In TFX, is it possible to infer Schema with dates?

431 Views Asked by At

I'm using TFX (more precisely TensorFlow Data Validation) with the infer_schema method documented there https://www.tensorflow.org/tfx/data_validation/api_docs/python/tfdv/infer_schema. It generates a schema from a csv file describing column types.

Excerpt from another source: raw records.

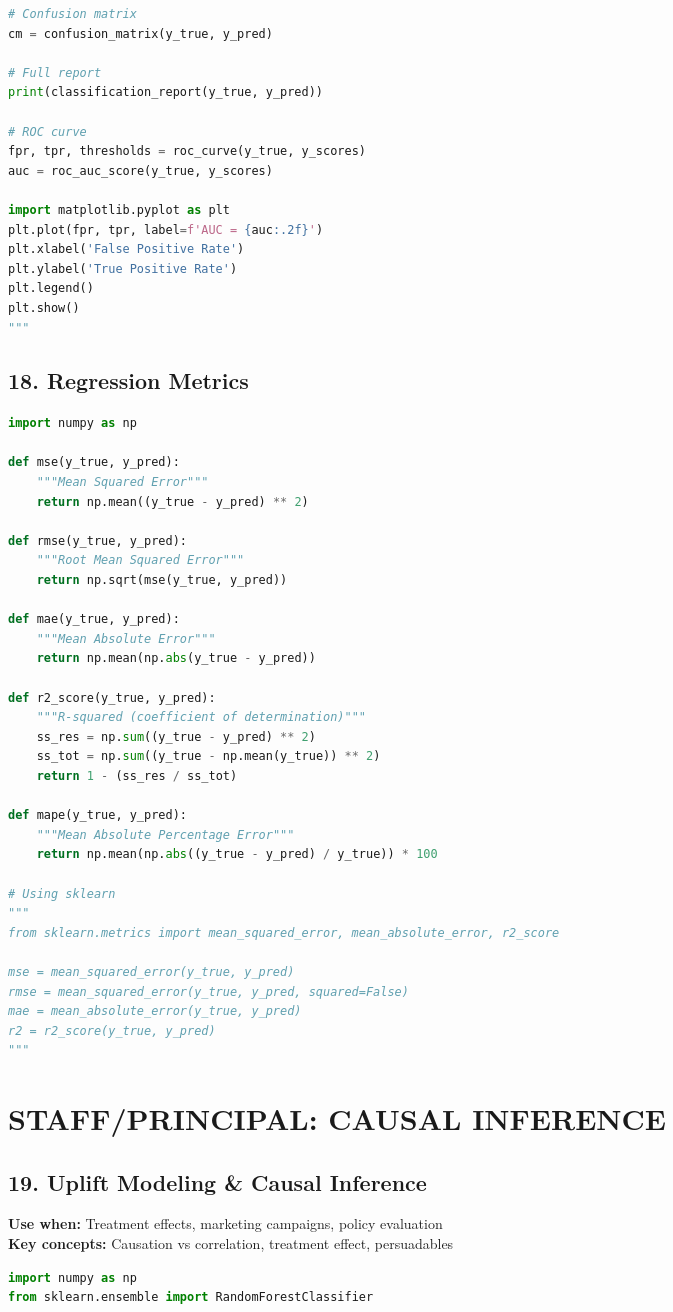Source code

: \documentclass[8pt,landscape]{article}
\begin{document}
\begin{multicols}{3}
\begin{lstlisting}[language=Python]
# Confusion matrix
cm = confusion_matrix(y_true, y_pred)

# Full report
print(classification_report(y_true, y_pred))

# ROC curve
fpr, tpr, thresholds = roc_curve(y_true, y_scores)
auc = roc_auc_score(y_true, y_scores)

import matplotlib.pyplot as plt
plt.plot(fpr, tpr, label=f'AUC = {auc:.2f}')
plt.xlabel('False Positive Rate')
plt.ylabel('True Positive Rate')
plt.legend()
plt.show()
"""
\end{lstlisting}

\subsection*{18. Regression Metrics}
\begin{lstlisting}[language=Python]
import numpy as np

def mse(y_true, y_pred):
    """Mean Squared Error"""
    return np.mean((y_true - y_pred) ** 2)

def rmse(y_true, y_pred):
    """Root Mean Squared Error"""
    return np.sqrt(mse(y_true, y_pred))

def mae(y_true, y_pred):
    """Mean Absolute Error"""
    return np.mean(np.abs(y_true - y_pred))

def r2_score(y_true, y_pred):
    """R-squared (coefficient of determination)"""
    ss_res = np.sum((y_true - y_pred) ** 2)
    ss_tot = np.sum((y_true - np.mean(y_true)) ** 2)
    return 1 - (ss_res / ss_tot)

def mape(y_true, y_pred):
    """Mean Absolute Percentage Error"""
    return np.mean(np.abs((y_true - y_pred) / y_true)) * 100

# Using sklearn
"""
from sklearn.metrics import mean_squared_error, mean_absolute_error, r2_score

mse = mean_squared_error(y_true, y_pred)
rmse = mean_squared_error(y_true, y_pred, squared=False)
mae = mean_absolute_error(y_true, y_pred)
r2 = r2_score(y_true, y_pred)
"""
\end{lstlisting}

\section*{STAFF/PRINCIPAL: CAUSAL INFERENCE}

\subsection*{19. Uplift Modeling \& Causal Inference}
\textbf{Use when:} Treatment effects, marketing campaigns, policy evaluation \\
\textbf{Key concepts:} Causation vs correlation, treatment effect, persuadables
\begin{lstlisting}[language=Python]
import numpy as np
from sklearn.ensemble import RandomForestClassifier


\end{lstlisting}
\end{multicols}
\end{document}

It works well on Float, Bytes, categories... But I would also like to detect Dates. I haven't found it in tutorials or guides. The proto message that is generated supports Dates, so that would not be an issue (see TimeDomain). https://github.com/tensorflow/metadata/blob/master/tensorflow_metadata/proto/v0/schema.proto

I tried with a CSV file with that format (non-US date format), it is recognized as Byte :(

date, amount
15/08/2001, 0.3120682494
16/08/2001, 0.9310268917
17/08/2001, 0.902986235

The code is the same as in the tutorial, so more or less:

train_stats = tfdv.generate_statistics_from_csv(data_location="/content/csv_with_dates.csv")
schema = tfdv.infer_schema(statistics=train_stats)
tfdv.display_schema(schema=schema)

which displays:

Type    Presence    Valency Domain
Feature name                
'date'  BYTES   required        -
'amount'    FLOAT   required        -

Could I make it work? How?

1

There are 1 best solutions below

1
On BEST ANSWER

Not at the moment maybe in an upcoming version. if you check the link that you've mentionned you'll find that features support the following types (dates are not included):

enum FeatureType {
  TYPE_UNKNOWN = 0;
  BYTES = 1;
  INT = 2;
  FLOAT = 3;
  STRUCT = 4;
}